Seat washer, Stem, packing washer, and a handle.


----------



## TX MECH PLUMBER (May 27, 2011)

...


----------



## UN1TED-WE-PLUMB (Oct 3, 2012)

If it were me...

It's time for a new faucet..


----------



## Cal (Jun 17, 2008)

UN1TED-WE-PLUMB said:


> If it were me...
> 
> It's time for a new faucet..


 Yep ,, I AGREE ! :yes:


----------



## dclarke (Dec 22, 2012)

With the cost of a new one vs the time and effort to repair one its very rare that repairing an outside faucet is the better option. At least where I'm from its not worth it.


----------



## TX MECH PLUMBER (May 27, 2011)

It all maters how it was installed. If it is screwed into a drops ear 90' no prob. But if its strapped or a one with a front door like a commercial Bibb. Repair is the way to go. These day guys are so fast to replace any thing but shower valves. But one reason is crap is so cheaply made the days it's not worth repairing.
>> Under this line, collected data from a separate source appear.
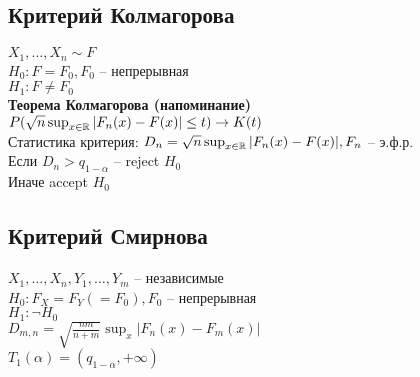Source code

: \documentclass[12pt]{article}
\begin{document}
\subsection{Критерий Колмагорова}
$X_1, \ldots, X_n \sim F$\\
$H_0: F=F_0, F_0$ -- непрерывная\\
$H_1: F\neq F_0$\\
\textbf{Теорема Колмагорова (напоминание)}\\
$P(\sqrt{n} \sup_{x\in \mathbb{R}} |F_n(x) - F(x)| \leq t) \rightarrow K(t)$\\
Статистика критерия: $D_n = \sqrt{n}\sup_{x\in \mathbb{R}} |F_n(x) - F(x)|, F_n$ -- э.ф.р.\\
Если $D_n > q_{1-\alpha}$ -- reject $H_0$\\
Иначе accept $H_0$\\
\subsection{Критерий Смирнова}
$X_1, \dots, X_n, Y_1, \ldots, Y_m$ -- независимые\\
$H_0: F_X = F_Y (= F_0), F_0$ -- непрерывная\\
$H_1: \lnot H_0$\\
$D_{m,n} = \sqrt{\frac{nm}{n+m}} \sup_x |F_n(x) - F_m(x)|$\\
$T_1(\alpha) = (q_{1-\alpha}, +\infty)$\\
\end{document}

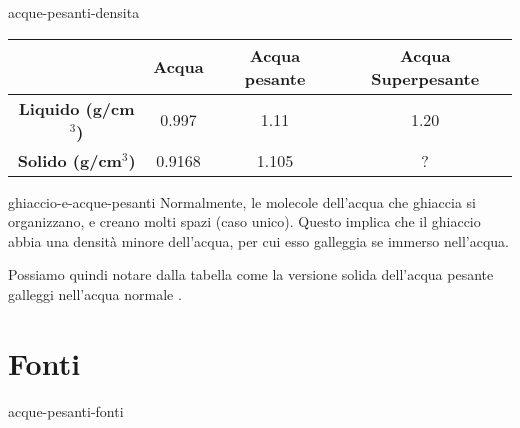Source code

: \documentclass[preview]{standalone}
\begin{document}
\begin{snippet}{acque-pesanti-densita}
    \begin{center}
        \bgroup{}
        \def\arraystretch{1.25}
        \begin{tabular}{ |c|c|c|c| }
            \hline
            & \textbf{Acqua} & \textbf{Acqua pesante} & \textbf{Acqua Superpesante} \\
            \hline
            \textbf{Liquido (g/cm\(^3\))} & 0.997 & 1.11 & 1.20 \\
            \hline
            \textbf{Solido (g/cm\(^3\))} & 0.9168 & 1.105 & ? \\
            \hline
        \end{tabular}
        \egroup{}
    \end{center}
    \phantom{ }
    \end{snippet}

    \begin{snippet}{ghiaccio-e-acque-pesanti}
    Normalmente, le molecole dell'acqua che ghiaccia si organizzano, e creano molti spazi (caso unico).
    Questo implica che il ghiaccio abbia una densità minore dell'acqua, per cui esso galleggia se immerso nell'acqua.

    Possiamo quindi notare dalla tabella come la versione solida dell'acqua pesante galleggi
    nell'acqua normale \cite{deuterated-water}.
\end{snippet}

\section{Fonti}

\nocite{*} %

\begin{snippet}{acque-pesanti-fonti}
    \printbibliography[heading=none]
\end{snippet}
\end{document}
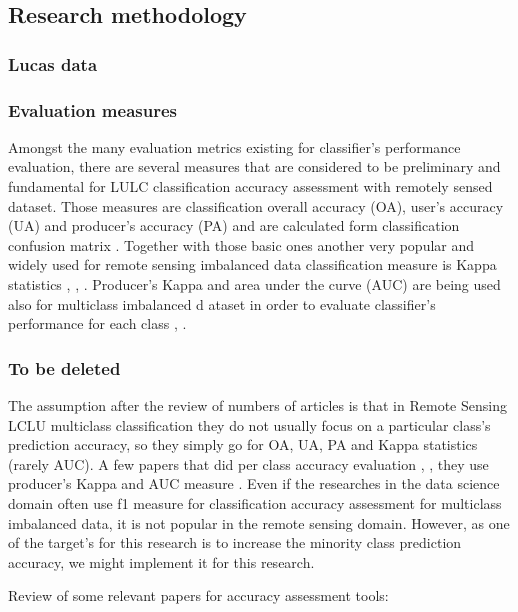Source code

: \documentclass[parskip=full]{scrartcl}
\begin{document}
\subsection{Research methodology}

\subsubsection{Lucas data}

\subsubsection{Evaluation measures}
Amongst the many evaluation metrics existing for classifier's performance 
evaluation, there are several measures that are considered to be preliminary 
and fundamental for LULC classification accuracy assessment with remotely sensed 
dataset. Those measures are classification overall accuracy (OA), user's accuracy 
(UA) and producer's accuracy (PA) and are calculated form classification confusion 
matrix \cite{liu2007}. Together with those basic ones another very popular and 
widely used for remote sensing imbalanced data classification measure is Kappa 
statistics \cite{du2015}, \cite{wang2018}, \cite{foody2002}. Producer's Kappa 
and area under the curve (AUC) are being used also for multiclass imbalanced d
ataset in order to evaluate classifier's performance for each class 
\cite{freeman2012}, \cite{mellor2015}. 

\subsubsection{To be deleted}
The assumption after the review of numbers of articles is that in Remote Sensing 
LCLU multiclass classification they do not usually focus on a particular class's 
prediction accuracy, so they simply go for OA, UA, PA and Kappa statistics 
(rarely AUC). A few papers that did per class accuracy evaluation \cite{mellor2015}, 
\cite{freeman2012}, they use producer's Kappa and AUC measure \cite{freeman2012}. 
Even if the researches in the data science domain often use f1 measure for  
classification accuracy assessment for multiclass imbalanced data, it is not 
popular in the remote sensing domain. However, as one of the target's for this 
research is to increase the minority class prediction accuracy, we might implement 
it for this research.

Review of some relevant papers for accuracy assessment tools:
\end{document}
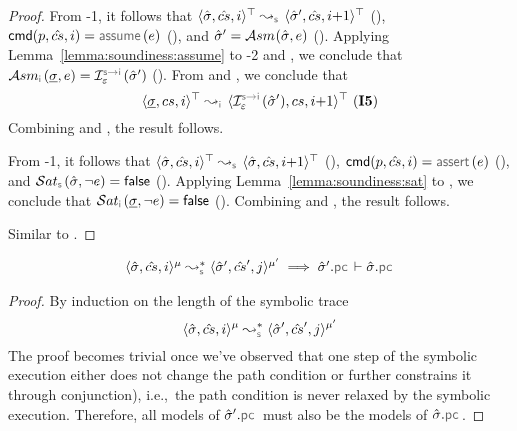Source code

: \begin{proof}
\noindent {}
From \hyp{1}, it follows that $\abssemrule{\sstate, \scs, i}{\sstate', \scs, i{+}1}{\top}{\top}{\symbolic}$ (), 
$\ccmd[\prog][\scs]{i}  = \assume(\jsilexpr)$ (), and $\hat{\sigma}' = \mathcal{A}{sm}_{}(\hat{\sigma}, e)$ (). 
Applying Lemma~\ref{lemma:soundiness:assume} to 
\hyp{2} and , we conclude that 
$\absassume{\instrumented}(\istate, \jsilexpr) = \interpret{\symbinst}{\senv}(\sstate')$ (). 
From  and , we conclude that 
 $$\abssemrule{\istate, \cs, i}{\interpret{\symbinst}{\senv}(\sstate'), \cs, i{+}1}{\top}{\top}{\instrumented} \text{ (\ieq{5})}$$
 Combining   and , the result follows.
 \vspace{5pt}

\noindent {}
From \hyp{1}, it follows that $\abssemrule{\sstate, \scs, i}{\sstate, \scs, i{+}1}{\top}{\top}{\symbolic}$ (), 
$ \ccmd[\prog][\scs]{i}  = \jassert(\jsilexpr)$ (), and {$\abssat{\symbolic}(\sstate, \neg \jsilexpr) = \jfalse$} (). 
Applying Lemma~\ref{lemma:soundiness:sat} to , we conclude that 
$\abssat{\instrumented}(\istate, \neg \jsilexpr) = \jfalse$ (). 
Combining  and , the result follows. 
 \vspace{5pt}
 
\noindent {}
Similar to . 
 \vspace{5pt} 
\end{proof}


\begin{lemma}\label{lemma:pc:monotonocity}
$$
\begin{array}{l}
\transabssemrule{\sstate, \scs, i}{\sstate', \scs', j}{\mode}{\mode'}{\symbolic} 
    \implies \sstate'.\pcsel \vdash \sstate.\pcsel
\end{array}
$$
\end{lemma}
\begin{proof}
By induction on the length of the symbolic trace 
$$\transabssemrule{\sstate, \scs, i}{\sstate', \scs', j}{\mode}{\mode'}{\symbolic}$$
The proof becomes trivial once we've observed that one step of the symbolic execution either does not change the path condition or further constrains it through conjunction), i.e.,~the path condition is never relaxed by the symbolic execution. Therefore, all models of $\sstate'.\pcsel$ must also be the models of $\sstate.\pcsel$.
\end{proof}


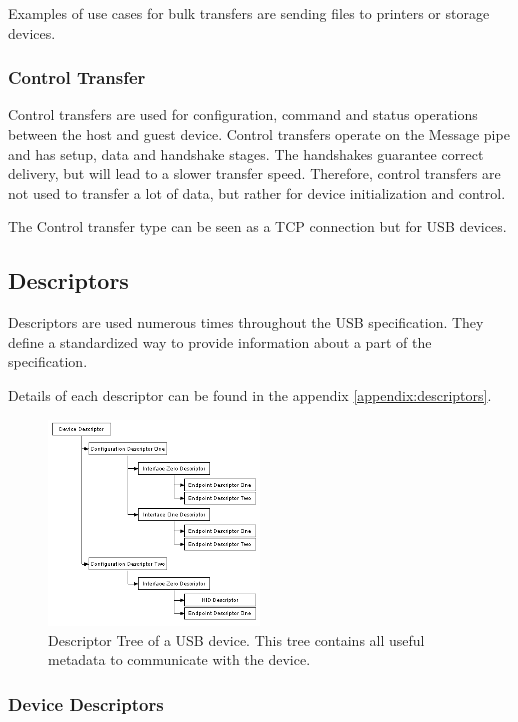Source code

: Examples of use cases for bulk transfers are sending files to printers or storage devices.

\subsubsection{Control Transfer}
Control transfers are used for configuration, command and status operations between the host and guest device. Control transfers operate on the Message pipe and has setup, data and handshake stages. The handshakes guarantee correct delivery, but will lead to a slower transfer speed. Therefore, control transfers are not used to transfer a lot of data, but rather for device initialization and control.

The Control transfer type can be seen as a TCP connection but for USB devices.

\subsection{Descriptors}

Descriptors are used numerous times throughout the USB specification. They define a standardized way to provide information about a part of the specification.

Details of each descriptor can be found in the appendix \ref{appendix:descriptors}.

\begin{figure}[h]
  \centering
  \includegraphics[width=0.5\textwidth]{images/descriptor_tree.png}
  \caption{Descriptor Tree of a USB device. This tree contains all useful metadata to communicate with the device.}
  \label{fig:descriptor_tree}
\end{figure}

\subsubsection{Device Descriptors}


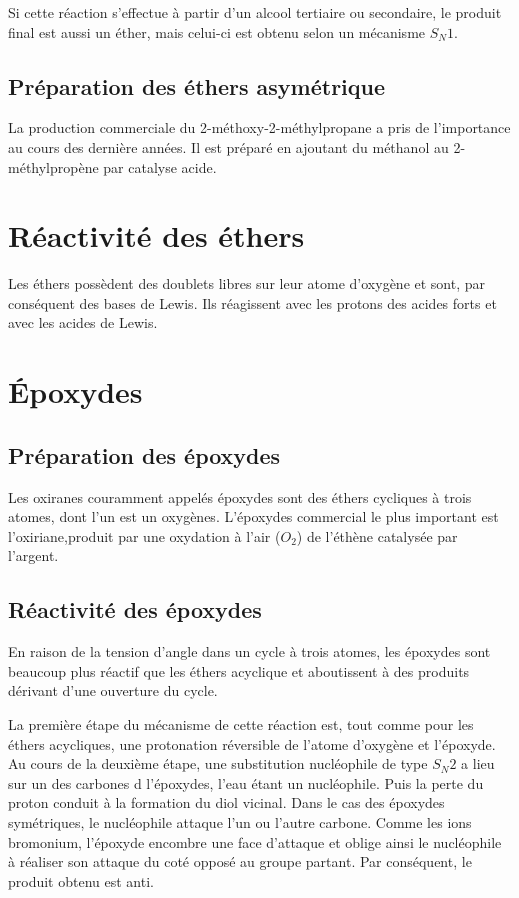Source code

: Si  cette réaction s'effectue à partir d'un alcool tertiaire ou secondaire, le produit final est aussi un éther, mais celui-ci est obtenu selon un mécanisme $S_N1$.

\subsection{Préparation des éthers asymétrique}

La production commerciale du 2-méthoxy-2-méthylpropane a pris de l'importance au cours des dernière années.
Il est préparé en ajoutant du méthanol au 2-méthylpropène par catalyse acide.



\section{Réactivité des éthers}

Les éthers possèdent des doublets libres sur leur atome d'oxygène et sont, par conséquent des bases de Lewis.
Ils réagissent avec les protons des acides forts et avec les acides de Lewis.

\section{\'Epoxydes}

\subsection{Préparation des époxydes}
Les oxiranes couramment appelés époxydes sont des éthers  cycliques à trois atomes, dont l'un est un oxygènes.
L'époxydes commercial le plus important est l'oxiriane,produit par une oxydation à l'air ($O_2$) de l'éthène catalysée par l'argent.

\subsection{Réactivité des époxydes}
En raison de la tension d'angle dans un cycle à trois atomes, les époxydes sont beaucoup plus réactif que les éthers acyclique et aboutissent à des produits dérivant d'une ouverture du cycle.


La première étape du mécanisme de cette réaction est, tout comme pour les éthers acycliques, une protonation réversible de l'atome d'oxygène et l'époxyde.
Au cours de la deuxième étape, une substitution nucléophile de type $S_N2$ a lieu sur un des carbones d l'époxydes, l'eau étant un nucléophile.
Puis la perte du proton conduit à la formation du diol vicinal.
Dans le cas des époxydes symétriques, le nucléophile attaque l'un ou l'autre carbone.
Comme les ions bromonium, l'époxyde encombre une face d'attaque et oblige ainsi le nucléophile à réaliser son attaque du coté opposé au groupe partant.
Par conséquent, le produit obtenu est anti.



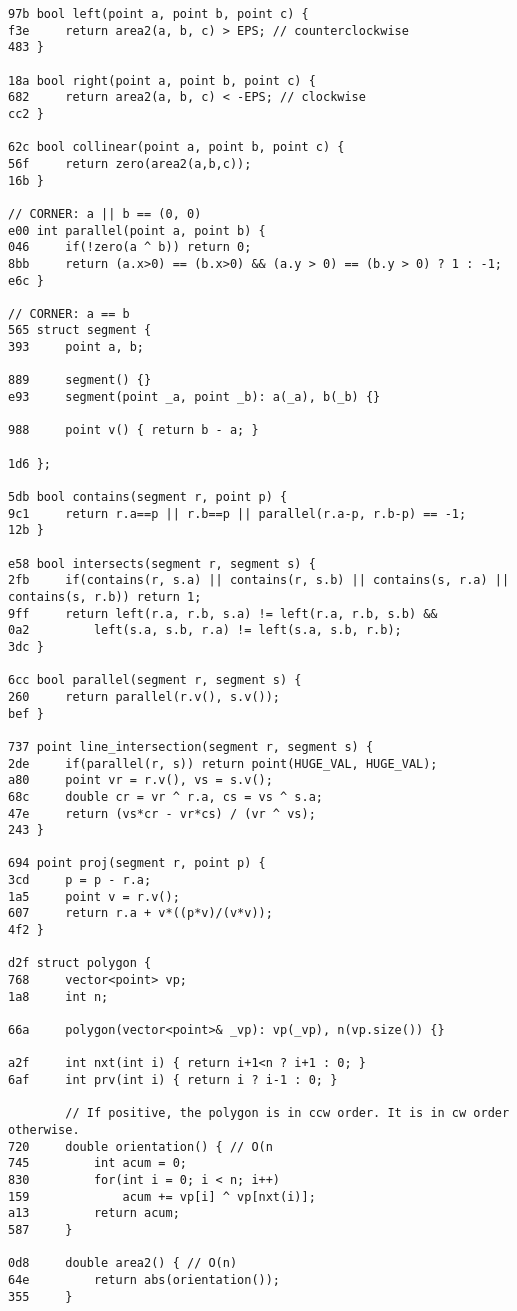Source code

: \documentclass[11pt, a4paper, twoside]{article}
\begin{document}
\begin{lstlisting}
97b bool left(point a, point b, point c) {
f3e 	return area2(a, b, c) > EPS; // counterclockwise
483 }

18a bool right(point a, point b, point c) {
682 	return area2(a, b, c) < -EPS; // clockwise
cc2 }

62c bool collinear(point a, point b, point c) {
56f 	return zero(area2(a,b,c));
16b }

// CORNER: a || b == (0, 0)
e00 int parallel(point a, point b) {
046 	if(!zero(a ^ b)) return 0;
8bb 	return (a.x>0) == (b.x>0) && (a.y > 0) == (b.y > 0) ? 1 : -1;
e6c }

// CORNER: a == b
565 struct segment {
393 	point a, b;
    
889 	segment() {}
e93 	segment(point _a, point _b): a(_a), b(_b) {}
    
988 	point v() { return b - a; }
    
1d6 };

5db bool contains(segment r, point p) {
9c1 	return r.a==p || r.b==p || parallel(r.a-p, r.b-p) == -1;
12b }

e58 bool intersects(segment r, segment s) {
2fb 	if(contains(r, s.a) || contains(r, s.b) || contains(s, r.a) || contains(s, r.b)) return 1;
9ff 	return left(r.a, r.b, s.a) != left(r.a, r.b, s.b) && 
0a2 		left(s.a, s.b, r.a) != left(s.a, s.b, r.b);
3dc }

6cc bool parallel(segment r, segment s) {
260 	return parallel(r.v(), s.v());
bef }

737 point line_intersection(segment r, segment s) {
2de 	if(parallel(r, s)) return point(HUGE_VAL, HUGE_VAL);
a80 	point vr = r.v(), vs = s.v();
68c 	double cr = vr ^ r.a, cs = vs ^ s.a;
47e 	return (vs*cr - vr*cs) / (vr ^ vs);
243 }

694 point proj(segment r, point p) {
3cd 	p = p - r.a;
1a5 	point v = r.v();
607 	return r.a + v*((p*v)/(v*v));
4f2 }

d2f struct polygon {
768 	vector<point> vp;
1a8 	int n;
    
66a 	polygon(vector<point>& _vp): vp(_vp), n(vp.size()) {}
    
a2f 	int nxt(int i) { return i+1<n ? i+1 : 0; }
6af 	int prv(int i) { return i ? i-1 : 0; }
    
    	// If positive, the polygon is in ccw order. It is in cw order otherwise.
720 	double orientation() { // O(n
745 		int acum = 0;
830 		for(int i = 0; i < n; i++)
159 			acum += vp[i] ^ vp[nxt(i)];
a13 		return acum;
587 	}
    
0d8 	double area2() { // O(n)
64e 		return abs(orientation());
355 	}
    

\end{lstlisting}
\end{document}

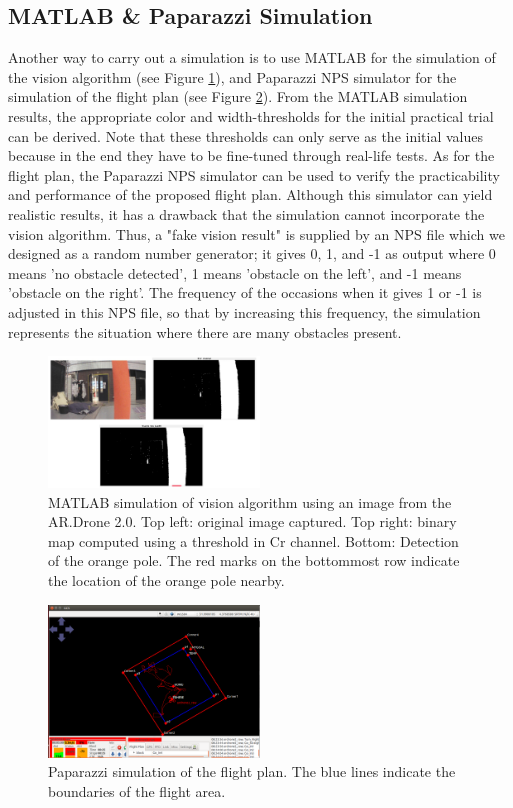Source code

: \subsection{MATLAB \& Paparazzi Simulation}
Another way to carry out a simulation is to use MATLAB for the simulation of the vision algorithm (see Figure \ref{matlab}), and Paparazzi NPS simulator for the simulation of the flight plan (see Figure \ref{paparazzi_sim}). From the MATLAB simulation results, the appropriate color and width-thresholds for the initial practical trial can be derived. Note that these thresholds can only serve as the initial values because in the end they have to be fine-tuned through real-life tests. As for the flight plan, the Paparazzi NPS simulator can be used to verify the practicability and performance of the proposed flight plan. Although this simulator can yield realistic results, it has a drawback that the simulation cannot incorporate the vision algorithm. Thus, a "fake vision result" is supplied by an NPS file which we designed as a random number generator; it gives 0, 1, and -1 as output where 0 means 'no obstacle detected', 1 means 'obstacle on the left', and -1 means 'obstacle on the right'. The frequency of the occasions when it gives 1 or -1 is adjusted in this NPS file, so that by increasing this frequency, the simulation represents the situation where there are many obstacles present.
\begin{figure}[h]
	\centering
	\includegraphics[width = 0.5\textwidth]{Figures/matlab.jpg}
	\caption{MATLAB simulation of vision algorithm using an image from the AR.Drone 2.0. Top left: original image captured. Top right: binary map computed using a threshold in Cr channel. Bottom: Detection of the orange pole. The red marks on the bottommost row indicate the location of the orange pole nearby.}
	\label{matlab}
\end{figure}
\begin{figure}[h]
	\centering
	\includegraphics[width = 0.5\textwidth]{Figures/paparazzi_sim.png}
	\caption{Paparazzi simulation of the flight plan. The blue lines indicate the boundaries of the flight area.}
	\label{paparazzi_sim}
\end{figure}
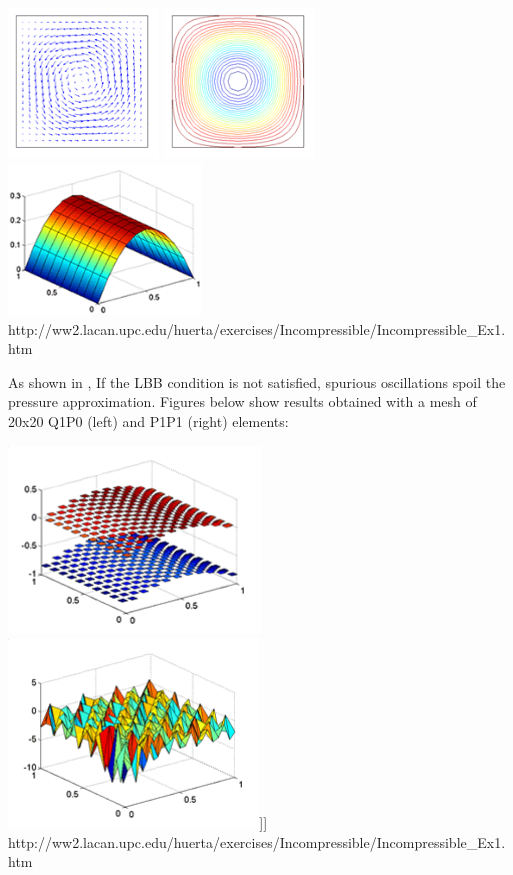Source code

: \begin{center}
\includegraphics[height=4cm]{images/mms/Ex1_Q2Q1_velo.png}
\includegraphics[height=4cm]{images/mms/Ex1_Q2Q1_streamlines.png}
\includegraphics[height=4cm]{images/mms/Ex1_Q2Q1_pres.png}\\
{\small http://ww2.lacan.upc.edu/huerta/exercises/Incompressible/Incompressible\_Ex1.htm}
\end{center}

As shown in \cite{dohu03}, If the LBB condition is not satisfied, spurious oscillations spoil the pressure approximation. 
Figures below show results obtained with a mesh of 20x20 Q1P0 (left) and P1P1 (right) elements:
\begin{center}
\includegraphics[height=5cm]{images/mms/Ex1_Q1P0_pres.png}
\includegraphics[height=5cm]{images/mms/Ex1_P1P1_pres.png}]]
{\small http://ww2.lacan.upc.edu/huerta/exercises/Incompressible/Incompressible\_Ex1.htm}
\end{center}

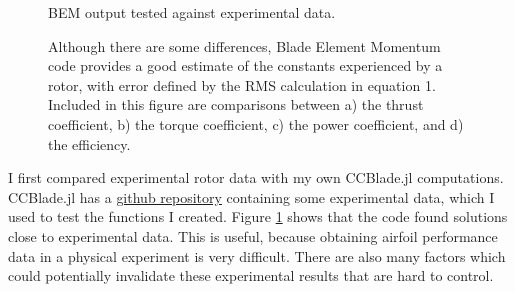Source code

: \documentclass{article}
\begin{document}
\begin{figure}
  \centering

  \hspace{1em}
  \caption{BEM output tested against experimental data.}
  \captionsetup{aboveskip=0pt,font=it}
  \caption*{Although there are some differences, Blade Element Momentum code provides a good estimate of the constants experienced by a rotor, with error defined by the RMS calculation in equation 1. Included in this figure are comparisons between a) the thrust coefficient, b) the torque coefficient, c) the power coefficient, and d) the efficiency.}
  \label{fig:2}
\end{figure}

I first compared experimental rotor data with my own CCBlade.jl computations. CCBlade.jl has a \href{https://github.com/byuflowlab/CCBlade.jl}{github repository} containing some experimental data, which I used to test the functions I created. Figure \ref{fig:2} shows that the code found solutions close to experimental data. This is useful, because obtaining airfoil performance data in a physical experiment is very difficult. There are also many factors which could potentially invalidate these experimental results that are hard to control. \newline
\end{document}

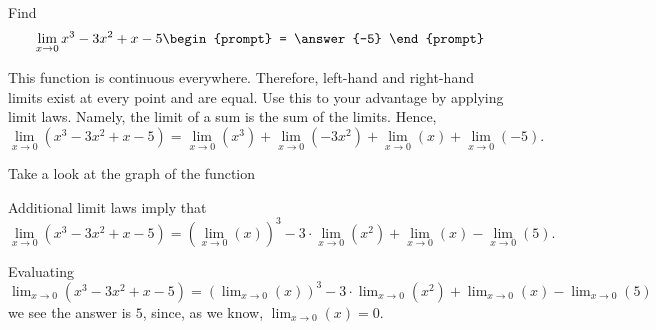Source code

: \documentclass{ximera}
\author{Gregory Hartman \and Matthew Carr}
\begin{document}
\begin{exercise}



  Find 
  \[
  \lim_{x\to 0} x^3-3x^2+x-5
  \begin{prompt}
  = \answer{-5}
  \end{prompt}
  \]
    \begin{hint}
      This function is continuous everywhere. Therefore, left-hand and right-hand limits exist at every point and are equal. Use this to your advantage by applying limit laws. Namely, the limit of a sum is the sum of the limits. Hence, 
    \[
    \lim_{x\to 0} \left( x^3-3x^2+x-5 \right)  
    = \lim_{x\to 0} \left( x^3 \right) +
    \lim_{x\to 0} \left( -3x^2 \right) +
    \lim_{x\to 0} \left( x \right) +
    \lim_{x\to 0} \left(-5\right).
    \]

    \end{hint}
     \begin{hint}
    Take a look at the graph of the function
    \begin{center}
      \end{center}
    \end{hint}
    Additional limit laws imply that
    \[
    \lim_{x\to 0} \left( x^3-3x^2+x-5 \right)  
    = \left({\lim_{x\to 0} \left( x \right)}\right)^3 -
    3\cdot\lim_{x\to 0} \left( x^2 \right) +
    \lim_{x\to 0} \left( x \right) -
    \lim_{x\to 0} \left(5\right).
    \]
    \begin{hint}
     Evaluating $\lim_{x\to 0} \left( x^3-3x^2+x-5 \right)  
    = \left({\lim_{x\to 0} \left( x \right)}\right)^3 -
    3\cdot\lim_{x\to 0} \left( x^2 \right) +
    \lim_{x\to 0} \left( x \right) -
    \lim_{x\to 0} \left(5\right)$
    we see the answer is $5$, since, as we know, $\lim_{x\to0}\left({x}\right)=0$.
     \end{hint}
    
\end{exercise}
\end{document}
But a nibco mite be


----------



## dclarke (Dec 22, 2012)

if it were a commercial with a door i would repair it. if its just a house with a basement or a crawl i replace it. usually the bibb is split from leaving the hose on during freezing weather anyways.


----------



## GREENPLUM (Jul 27, 2008)

The only time i mess with frost proof hose bibbs is when a damn yankee wants the installed


----------



## theplumbinator (Sep 6, 2012)

Cal said:


> Anybody know were i can get the parts for this ?


Ferguson has parts for Mansfield frost free. I would just replace it though its a pain in the butt to repair them. Usually the vaccum breaker breaks and leaks all over the place. Just put in a Legend 1/4 turn frost free they last longer ceramic disc instead of washer.


----------



## theplumbinator (Sep 6, 2012)

GREENPLUM said:


> The only time i mess with frost proof hose bibbs is when a damn yankee wants the installed


I live in Yankee land and I hate frost free bibs too. People are too lazy to shut off and drain a regular bib in the fall. There too lazy to UN screw the hose from the frost free and drain it & they still freeze and burst anyway. More $ for me every spring....


----------



## dclarke (Dec 22, 2012)

i really like the legend. i have had issues with them but its not often.


----------



## TX MECH PLUMBER (May 27, 2011)

Does you pm work ??


----------



## theplumbinator (Sep 6, 2012)

TX sent you a test PM said it went through.


----------



## TX MECH PLUMBER (May 27, 2011)

It's working now. Idk. What was rong m


----------



## Cal (Jun 17, 2008)

Thanks All !! I know what i'm doing ,, just wondered if anybody knew were to get these specific parts .


----------